Assignment ::
Keep the images out while you set down the data exactly.

Given records ::
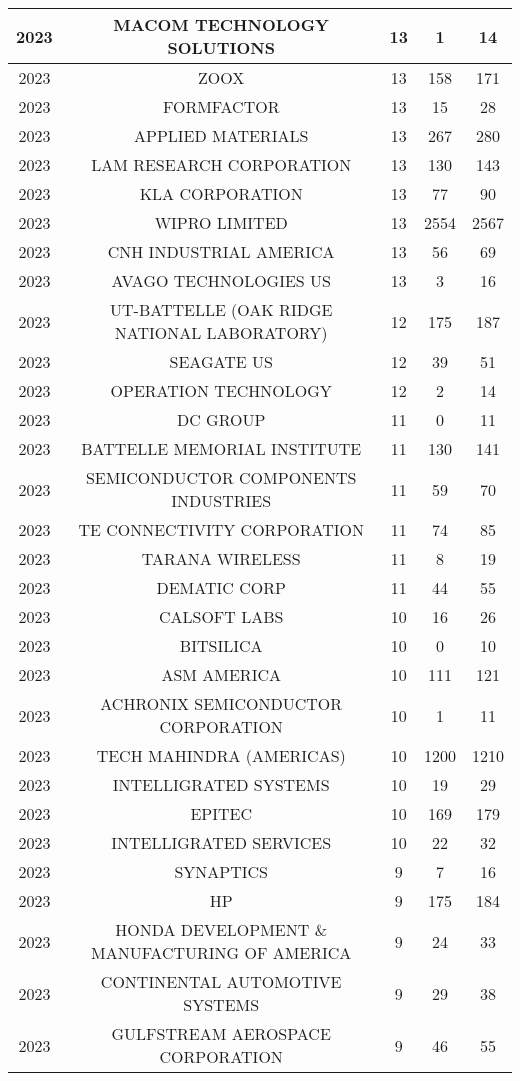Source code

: \documentclass{article}%
\begin{document}
\begin{longtable}{c|c|c|c|c}
\hline%
2023&MACOM TECHNOLOGY SOLUTIONS&13&1&14\\%
\hline%
2023&ZOOX&13&158&171\\%
\hline%
2023&FORMFACTOR&13&15&28\\%
\hline%
2023&APPLIED MATERIALS&13&267&280\\%
\hline%
2023&LAM RESEARCH CORPORATION&13&130&143\\%
\hline%
2023&KLA CORPORATION&13&77&90\\%
\hline%
2023&WIPRO LIMITED&13&2554&2567\\%
\hline%
2023&CNH INDUSTRIAL AMERICA&13&56&69\\%
\hline%
2023&AVAGO TECHNOLOGIES US&13&3&16\\%
\hline%
2023&UT{-}BATTELLE  (OAK RIDGE NATIONAL LABORATORY)&12&175&187\\%
\hline%
2023&SEAGATE US&12&39&51\\%
\hline%
2023&OPERATION TECHNOLOGY&12&2&14\\%
\hline%
2023&DC GROUP&11&0&11\\%
\hline%
2023&BATTELLE MEMORIAL INSTITUTE&11&130&141\\%
\hline%
2023&SEMICONDUCTOR COMPONENTS INDUSTRIES&11&59&70\\%
\hline%
2023&TE CONNECTIVITY CORPORATION&11&74&85\\%
\hline%
2023&TARANA WIRELESS&11&8&19\\%
\hline%
2023&DEMATIC CORP&11&44&55\\%
\hline%
2023&CALSOFT LABS&10&16&26\\%
\hline%
2023&BITSILICA&10&0&10\\%
\hline%
2023&ASM AMERICA&10&111&121\\%
\hline%
2023&ACHRONIX SEMICONDUCTOR CORPORATION&10&1&11\\%
\hline%
2023&TECH MAHINDRA (AMERICAS)&10&1200&1210\\%
\hline%
2023&INTELLIGRATED SYSTEMS&10&19&29\\%
\hline%
2023&EPITEC&10&169&179\\%
\hline%
2023&INTELLIGRATED SERVICES&10&22&32\\%
\hline%
2023&SYNAPTICS&9&7&16\\%
\hline%
2023&HP&9&175&184\\%
\hline%
2023&HONDA DEVELOPMENT \& MANUFACTURING OF AMERICA&9&24&33\\%
\hline%
2023&CONTINENTAL AUTOMOTIVE SYSTEMS&9&29&38\\%
\hline%
2023&GULFSTREAM AEROSPACE CORPORATION&9&46&55\\%

\end{longtable}
\end{document}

Written solution ::
Source code

: \documentclass{article}%
\begin{document}
\begin{longtable}{c|c|c|c|c}
\hline%
2023&MACOM TECHNOLOGY SOLUTIONS&13&1&14\\%
\hline%
2023&ZOOX&13&158&171\\%
\hline%
2023&FORMFACTOR&13&15&28\\%
\hline%
2023&APPLIED MATERIALS&13&267&280\\%
\hline%
2023&LAM RESEARCH CORPORATION&13&130&143\\%
\hline%
2023&KLA CORPORATION&13&77&90\\%
\hline%
2023&WIPRO LIMITED&13&2554&2567\\%
\hline%
2023&CNH INDUSTRIAL AMERICA&13&56&69\\%
\hline%
2023&AVAGO TECHNOLOGIES US&13&3&16\\%
\hline%
2023&UT{-}BATTELLE  (OAK RIDGE NATIONAL LABORATORY)&12&175&187\\%
\hline%
2023&SEAGATE US&12&39&51\\%
\hline%
2023&OPERATION TECHNOLOGY&12&2&14\\%
\hline%
2023&DC GROUP&11&0&11\\%
\hline%
2023&BATTELLE MEMORIAL INSTITUTE&11&130&141\\%
\hline%
2023&SEMICONDUCTOR COMPONENTS INDUSTRIES&11&59&70\\%
\hline%
2023&TE CONNECTIVITY CORPORATION&11&74&85\\%
\hline%
2023&TARANA WIRELESS&11&8&19\\%
\hline%
2023&DEMATIC CORP&11&44&55\\%
\hline%
2023&CALSOFT LABS&10&16&26\\%
\hline%
2023&BITSILICA&10&0&10\\%
\hline%
2023&ASM AMERICA&10&111&121\\%
\hline%
2023&ACHRONIX SEMICONDUCTOR CORPORATION&10&1&11\\%
\hline%
2023&TECH MAHINDRA (AMERICAS)&10&1200&1210\\%
\hline%
2023&INTELLIGRATED SYSTEMS&10&19&29\\%
\hline%
2023&EPITEC&10&169&179\\%
\hline%
2023&INTELLIGRATED SERVICES&10&22&32\\%
\hline%
2023&SYNAPTICS&9&7&16\\%
\hline%
2023&HP&9&175&184\\%
\hline%
2023&HONDA DEVELOPMENT \& MANUFACTURING OF AMERICA&9&24&33\\%
\hline%
2023&CONTINENTAL AUTOMOTIVE SYSTEMS&9&29&38\\%
\hline%
2023&GULFSTREAM AEROSPACE CORPORATION&9&46&55\\%

\end{longtable}
\end{document}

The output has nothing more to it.